Find the maximum power of 15 in 100!

We should commit to the memory that the above method is applicable only to prime numbers. But 15 is a composite number. (15 = 3 x 5). So we find the maximum power of 3 and 5 in the above expression.

From the above diagram, there are 24 fives and 48 threes available. The number of 15's can be formed = 24.

( Shortcut: To remember easily, think like, there are 24 women, and 48 men available. How many legal marriages possible? answer is 24! )

Theoretically, \(100! = {3^{48}} \times {5^{24}} \times ...\) = \({3^{24}} \times \left( {{3^{24}} \times {5^{24}}} \right) \times ...\) = \({3^{24}} \times \left( {{{15}^{24}}} \right) \times ...\)

So maximum power of 15 is 24

Find the highest power of 12 that divide 49!.

12 is not a prime number. 12 = ${2^2} \times 3$

Now we find the maximum power of 2 in 49! and maximum power of 3 in 49! and find how many 12's can be formed.

So maximum power of 2 in 49! is 46. Therefore maximum power of ${2^2}$ in 49! is 23.
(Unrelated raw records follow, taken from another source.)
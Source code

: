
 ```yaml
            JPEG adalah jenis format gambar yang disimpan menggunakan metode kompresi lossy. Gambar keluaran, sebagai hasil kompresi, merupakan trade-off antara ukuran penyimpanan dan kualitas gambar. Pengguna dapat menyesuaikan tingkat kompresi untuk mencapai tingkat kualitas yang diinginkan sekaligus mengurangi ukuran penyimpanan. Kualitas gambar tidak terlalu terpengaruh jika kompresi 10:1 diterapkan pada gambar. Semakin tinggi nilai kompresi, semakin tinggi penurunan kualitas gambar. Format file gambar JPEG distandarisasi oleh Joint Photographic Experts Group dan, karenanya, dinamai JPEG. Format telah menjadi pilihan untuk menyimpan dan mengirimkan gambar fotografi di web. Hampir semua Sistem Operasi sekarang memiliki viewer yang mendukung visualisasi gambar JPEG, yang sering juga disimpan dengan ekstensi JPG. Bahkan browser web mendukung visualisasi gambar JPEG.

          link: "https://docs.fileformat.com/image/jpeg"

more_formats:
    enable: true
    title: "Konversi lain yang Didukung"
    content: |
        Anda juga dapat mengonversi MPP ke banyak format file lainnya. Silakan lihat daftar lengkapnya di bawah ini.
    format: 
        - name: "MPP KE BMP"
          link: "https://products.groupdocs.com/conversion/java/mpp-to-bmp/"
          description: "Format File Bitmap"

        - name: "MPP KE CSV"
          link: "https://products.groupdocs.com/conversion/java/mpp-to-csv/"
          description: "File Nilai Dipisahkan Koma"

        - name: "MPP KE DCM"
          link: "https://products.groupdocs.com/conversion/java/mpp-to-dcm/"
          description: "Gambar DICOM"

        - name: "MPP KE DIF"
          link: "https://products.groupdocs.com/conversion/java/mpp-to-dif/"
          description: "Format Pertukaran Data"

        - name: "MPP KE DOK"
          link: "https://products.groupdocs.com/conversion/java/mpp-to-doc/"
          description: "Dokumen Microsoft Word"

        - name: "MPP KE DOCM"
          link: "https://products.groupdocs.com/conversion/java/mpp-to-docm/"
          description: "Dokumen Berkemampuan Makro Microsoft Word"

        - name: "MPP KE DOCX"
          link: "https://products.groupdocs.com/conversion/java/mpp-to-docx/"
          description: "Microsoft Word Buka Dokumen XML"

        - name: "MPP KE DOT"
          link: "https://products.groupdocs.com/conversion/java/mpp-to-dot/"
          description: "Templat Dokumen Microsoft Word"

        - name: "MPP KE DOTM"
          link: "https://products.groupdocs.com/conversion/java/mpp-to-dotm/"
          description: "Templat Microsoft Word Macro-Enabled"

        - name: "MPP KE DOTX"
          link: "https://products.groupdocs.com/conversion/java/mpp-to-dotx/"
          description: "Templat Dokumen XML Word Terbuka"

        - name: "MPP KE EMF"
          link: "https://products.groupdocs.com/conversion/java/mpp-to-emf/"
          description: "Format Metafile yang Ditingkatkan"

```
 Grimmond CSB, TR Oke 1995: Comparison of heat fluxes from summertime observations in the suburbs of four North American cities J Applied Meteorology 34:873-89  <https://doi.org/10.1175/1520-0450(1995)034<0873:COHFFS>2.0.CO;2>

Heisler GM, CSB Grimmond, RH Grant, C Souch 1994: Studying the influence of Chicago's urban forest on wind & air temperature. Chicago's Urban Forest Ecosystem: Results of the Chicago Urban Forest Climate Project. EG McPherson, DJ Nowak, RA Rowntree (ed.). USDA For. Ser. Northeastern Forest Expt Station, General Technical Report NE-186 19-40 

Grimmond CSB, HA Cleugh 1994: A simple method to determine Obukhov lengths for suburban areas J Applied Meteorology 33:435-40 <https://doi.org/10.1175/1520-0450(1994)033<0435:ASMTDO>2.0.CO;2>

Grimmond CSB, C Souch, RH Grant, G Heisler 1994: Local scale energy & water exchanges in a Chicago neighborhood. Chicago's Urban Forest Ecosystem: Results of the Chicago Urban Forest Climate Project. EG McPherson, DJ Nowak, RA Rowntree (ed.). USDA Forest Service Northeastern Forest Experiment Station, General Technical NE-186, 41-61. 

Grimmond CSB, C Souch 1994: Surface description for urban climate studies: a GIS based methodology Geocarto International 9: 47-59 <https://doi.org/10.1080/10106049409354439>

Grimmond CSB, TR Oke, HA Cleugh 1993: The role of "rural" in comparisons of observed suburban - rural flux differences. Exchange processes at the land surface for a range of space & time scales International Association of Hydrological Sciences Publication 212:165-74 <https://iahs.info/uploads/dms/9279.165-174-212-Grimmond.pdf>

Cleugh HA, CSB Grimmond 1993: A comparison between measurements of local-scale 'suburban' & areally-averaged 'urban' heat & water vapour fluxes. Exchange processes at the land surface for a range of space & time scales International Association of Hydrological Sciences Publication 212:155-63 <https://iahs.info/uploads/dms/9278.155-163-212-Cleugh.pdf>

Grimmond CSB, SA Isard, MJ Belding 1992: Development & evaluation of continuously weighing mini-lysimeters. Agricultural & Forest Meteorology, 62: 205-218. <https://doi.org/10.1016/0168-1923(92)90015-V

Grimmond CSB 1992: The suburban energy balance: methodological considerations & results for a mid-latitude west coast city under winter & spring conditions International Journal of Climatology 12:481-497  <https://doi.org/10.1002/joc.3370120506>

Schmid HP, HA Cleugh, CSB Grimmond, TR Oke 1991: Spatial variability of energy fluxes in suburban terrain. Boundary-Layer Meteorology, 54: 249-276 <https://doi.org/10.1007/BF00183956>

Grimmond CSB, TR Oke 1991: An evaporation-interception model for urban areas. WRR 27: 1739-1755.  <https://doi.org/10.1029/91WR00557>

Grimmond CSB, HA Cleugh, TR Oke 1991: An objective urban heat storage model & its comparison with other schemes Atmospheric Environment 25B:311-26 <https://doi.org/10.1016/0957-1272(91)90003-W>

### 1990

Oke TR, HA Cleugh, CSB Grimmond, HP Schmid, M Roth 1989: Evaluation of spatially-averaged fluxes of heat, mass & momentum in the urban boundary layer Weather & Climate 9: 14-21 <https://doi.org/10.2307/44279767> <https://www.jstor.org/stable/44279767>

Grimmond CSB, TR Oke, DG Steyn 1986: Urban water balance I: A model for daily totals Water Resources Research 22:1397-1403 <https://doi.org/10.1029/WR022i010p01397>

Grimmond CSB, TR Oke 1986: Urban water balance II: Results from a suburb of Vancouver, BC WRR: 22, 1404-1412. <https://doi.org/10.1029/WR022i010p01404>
Also, maximum power of 3 in 49! = 22

\( \Rightarrow 49! = {\left( {{2^2}} \right)^{23}} \times {3^{22}} \times ...\) = \({\left( {{2^2} \times 3} \right)^{22}} \times {2^2} \times ...\)

So 22 is the maximum power of 12 that divides 49! exactly.

For your understanding:

\( \Rightarrow 100! = {2^{97}} \times {5^{24}} \times ...\)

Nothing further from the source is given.